EXERCISE MATERIALS ::
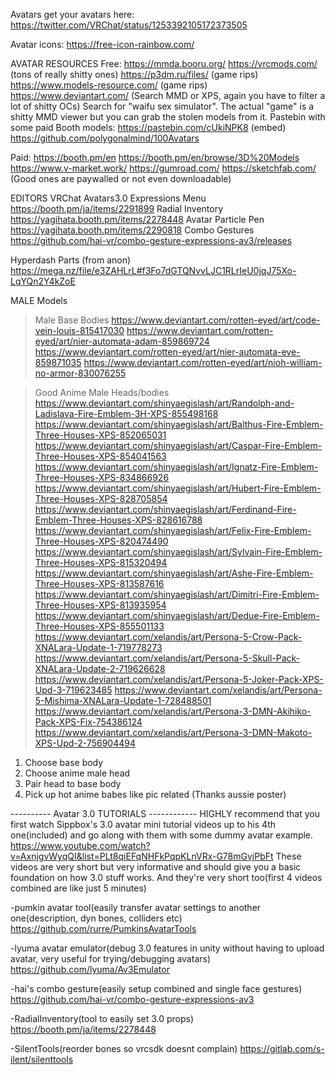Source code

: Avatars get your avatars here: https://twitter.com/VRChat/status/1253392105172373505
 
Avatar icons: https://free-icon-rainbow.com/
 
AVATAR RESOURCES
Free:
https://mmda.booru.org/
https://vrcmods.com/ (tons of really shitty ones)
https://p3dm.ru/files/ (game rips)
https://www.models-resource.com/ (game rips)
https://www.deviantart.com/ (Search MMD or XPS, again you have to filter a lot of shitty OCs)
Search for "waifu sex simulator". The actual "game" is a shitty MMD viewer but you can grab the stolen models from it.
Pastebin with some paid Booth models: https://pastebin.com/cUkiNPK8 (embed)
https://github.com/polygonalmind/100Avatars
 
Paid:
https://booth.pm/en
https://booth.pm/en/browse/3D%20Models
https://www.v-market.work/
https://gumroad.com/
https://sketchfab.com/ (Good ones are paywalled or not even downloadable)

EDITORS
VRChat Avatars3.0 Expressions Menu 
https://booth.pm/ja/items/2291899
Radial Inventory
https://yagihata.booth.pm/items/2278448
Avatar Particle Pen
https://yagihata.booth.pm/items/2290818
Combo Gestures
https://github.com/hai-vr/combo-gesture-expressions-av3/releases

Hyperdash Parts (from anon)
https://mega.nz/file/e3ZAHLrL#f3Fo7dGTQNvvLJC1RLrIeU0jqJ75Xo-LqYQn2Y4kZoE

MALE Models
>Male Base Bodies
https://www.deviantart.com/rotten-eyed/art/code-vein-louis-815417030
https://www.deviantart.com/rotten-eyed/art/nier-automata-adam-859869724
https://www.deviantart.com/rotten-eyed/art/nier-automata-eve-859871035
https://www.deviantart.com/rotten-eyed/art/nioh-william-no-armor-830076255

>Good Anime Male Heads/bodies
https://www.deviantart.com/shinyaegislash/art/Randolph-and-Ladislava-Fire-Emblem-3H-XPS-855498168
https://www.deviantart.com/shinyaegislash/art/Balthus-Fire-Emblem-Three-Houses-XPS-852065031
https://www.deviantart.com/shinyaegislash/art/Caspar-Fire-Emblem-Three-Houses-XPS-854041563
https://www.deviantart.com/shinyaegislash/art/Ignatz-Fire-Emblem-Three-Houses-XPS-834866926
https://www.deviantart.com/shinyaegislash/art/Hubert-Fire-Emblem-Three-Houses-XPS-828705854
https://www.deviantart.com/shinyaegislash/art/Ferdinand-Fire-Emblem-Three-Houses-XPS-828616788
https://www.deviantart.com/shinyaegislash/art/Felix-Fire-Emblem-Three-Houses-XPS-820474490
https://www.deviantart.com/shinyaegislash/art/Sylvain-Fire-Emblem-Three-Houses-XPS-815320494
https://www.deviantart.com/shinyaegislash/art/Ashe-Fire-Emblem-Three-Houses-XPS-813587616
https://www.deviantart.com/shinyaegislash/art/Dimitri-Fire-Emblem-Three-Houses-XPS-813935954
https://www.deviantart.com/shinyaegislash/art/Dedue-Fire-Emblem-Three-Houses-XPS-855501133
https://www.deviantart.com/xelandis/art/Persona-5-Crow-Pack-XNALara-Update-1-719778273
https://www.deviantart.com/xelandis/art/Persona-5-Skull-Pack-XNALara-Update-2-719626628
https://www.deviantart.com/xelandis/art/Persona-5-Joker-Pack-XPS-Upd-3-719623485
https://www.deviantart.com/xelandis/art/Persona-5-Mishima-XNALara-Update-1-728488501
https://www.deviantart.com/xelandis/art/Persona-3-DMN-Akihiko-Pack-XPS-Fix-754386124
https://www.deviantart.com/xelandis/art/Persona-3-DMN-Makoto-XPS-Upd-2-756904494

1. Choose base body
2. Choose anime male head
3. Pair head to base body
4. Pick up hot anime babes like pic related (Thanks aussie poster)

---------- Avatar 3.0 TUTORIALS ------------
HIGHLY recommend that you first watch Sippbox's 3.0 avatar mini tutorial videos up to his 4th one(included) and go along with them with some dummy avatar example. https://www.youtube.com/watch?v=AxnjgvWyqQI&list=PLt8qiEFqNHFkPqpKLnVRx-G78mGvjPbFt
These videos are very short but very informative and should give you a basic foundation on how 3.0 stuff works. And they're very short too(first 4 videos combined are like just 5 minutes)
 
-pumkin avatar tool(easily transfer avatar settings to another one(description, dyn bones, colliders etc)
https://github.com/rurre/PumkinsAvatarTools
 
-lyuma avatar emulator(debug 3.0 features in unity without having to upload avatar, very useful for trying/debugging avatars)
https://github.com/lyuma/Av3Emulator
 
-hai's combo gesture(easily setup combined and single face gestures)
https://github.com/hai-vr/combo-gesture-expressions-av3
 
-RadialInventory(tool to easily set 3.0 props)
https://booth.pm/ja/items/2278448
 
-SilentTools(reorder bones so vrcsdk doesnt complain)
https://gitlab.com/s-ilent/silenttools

...

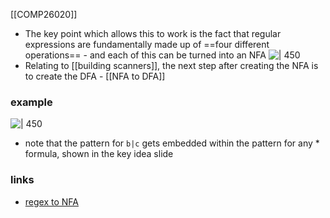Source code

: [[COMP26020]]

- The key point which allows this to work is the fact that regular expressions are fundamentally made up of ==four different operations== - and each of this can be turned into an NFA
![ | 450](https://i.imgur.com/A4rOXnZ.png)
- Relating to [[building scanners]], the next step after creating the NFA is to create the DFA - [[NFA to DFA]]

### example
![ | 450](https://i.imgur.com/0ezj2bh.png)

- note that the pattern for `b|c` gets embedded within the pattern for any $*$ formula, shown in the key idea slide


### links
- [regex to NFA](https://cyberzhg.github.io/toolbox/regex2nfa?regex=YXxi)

TRY IT ::
The lines to extract from the data above begin with the line containing "https://github.com/polygonalmind/100Avatars" and end with the line containing "Hyperdash Parts (from anon)". Extract them exactly, including both.

RESPONSE TO THIS TASK ::
https://github.com/polygonalmind/100Avatars
 
Paid:
https://booth.pm/en
https://booth.pm/en/browse/3D%20Models
https://www.v-market.work/
https://gumroad.com/
https://sketchfab.com/ (Good ones are paywalled or not even downloadable)

EDITORS
VRChat Avatars3.0 Expressions Menu 
https://booth.pm/ja/items/2291899
Radial Inventory
https://yagihata.booth.pm/items/2278448
Avatar Particle Pen
https://yagihata.booth.pm/items/2290818
Combo Gestures
https://github.com/hai-vr/combo-gesture-expressions-av3/releases

Hyperdash Parts (from anon)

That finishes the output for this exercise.